Back in August I wrote about ABC News reporter Jim Avila’s manufactured scandal on beef, specifically, lean beef trimmings that are processed, cleansed of harmful bacteria, and sold (inexpensive and safe, all government-approved) for use in hamburger patties, sausages, and other products. In the trade, it is known as “lean finely textured beef,” a nutritious product created by innovation and technology, affording employment to hundreds of people in several plants operated by Beef Products Inc. But courtesy of ABC News, LFTB became known nationally overnight as “pink slime.” Sounds yummy: chemical-laced wanna-garbage the beef folks are trying to sell to a dimwitted public.
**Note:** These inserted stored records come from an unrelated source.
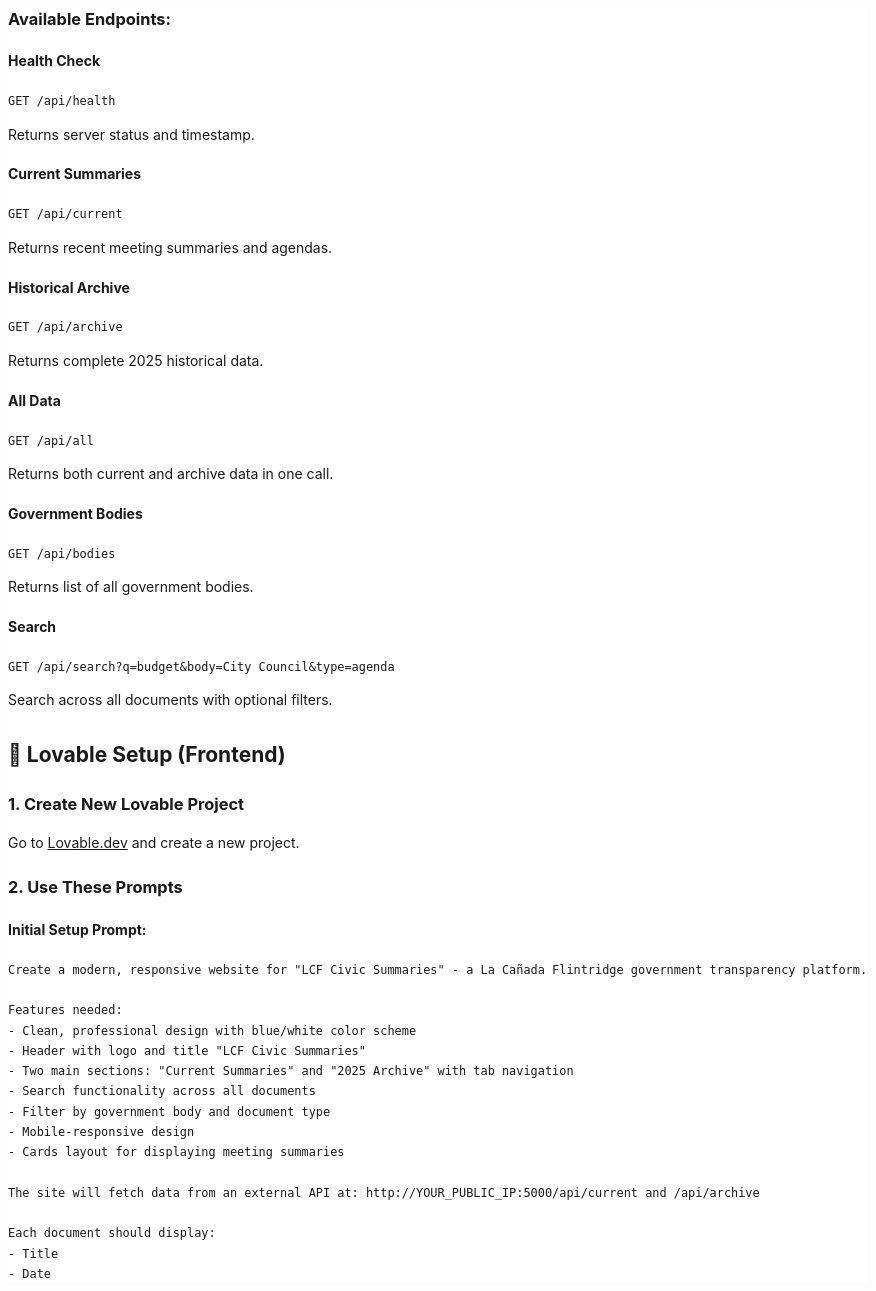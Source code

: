 ### **Available Endpoints:**

#### **Health Check**
```
GET /api/health
```
Returns server status and timestamp.

#### **Current Summaries**
```
GET /api/current
```
Returns recent meeting summaries and agendas.

#### **Historical Archive**
```
GET /api/archive
```
Returns complete 2025 historical data.

#### **All Data**
```
GET /api/all
```
Returns both current and archive data in one call.

#### **Government Bodies**
```
GET /api/bodies
```
Returns list of all government bodies.

#### **Search**
```
GET /api/search?q=budget&body=City Council&type=agenda
```
Search across all documents with optional filters.

## 🎨 **Lovable Setup (Frontend)**

### **1. Create New Lovable Project**
Go to [Lovable.dev](https://lovable.dev) and create a new project.

### **2. Use These Prompts**

#### **Initial Setup Prompt:**
```
Create a modern, responsive website for "LCF Civic Summaries" - a La Cañada Flintridge government transparency platform. 

Features needed:
- Clean, professional design with blue/white color scheme
- Header with logo and title "LCF Civic Summaries"
- Two main sections: "Current Summaries" and "2025 Archive" with tab navigation
- Search functionality across all documents
- Filter by government body and document type
- Mobile-responsive design
- Cards layout for displaying meeting summaries

The site will fetch data from an external API at: http://YOUR_PUBLIC_IP:5000/api/current and /api/archive

Each document should display:
- Title
- Date
```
The famous “alar” apple scare had nothing on the ensuing bad publicity – immediate and harsh – that slimed Beef Products. Within a month, the company lost 80 percent of its business and was forced to lay off hundreds and shut three plants. Iowa State University economists Dermot Hayes and Daniel Otto assessed the damage: over 600 direct jobs lost, 2,000 total jobs kyboshed when dependent industries (transport, retail, et al.) are factored, communities devastated by the plant closures, and an overall hit to the U.S. economy of $273 million. Plus the replacement of the lean beef with fattier material (where is Michele Obama when you need her?).
Today, Beef Products Inc. announced it is fighting back, and has filed a $1.2 billion defamation lawsuit against the network.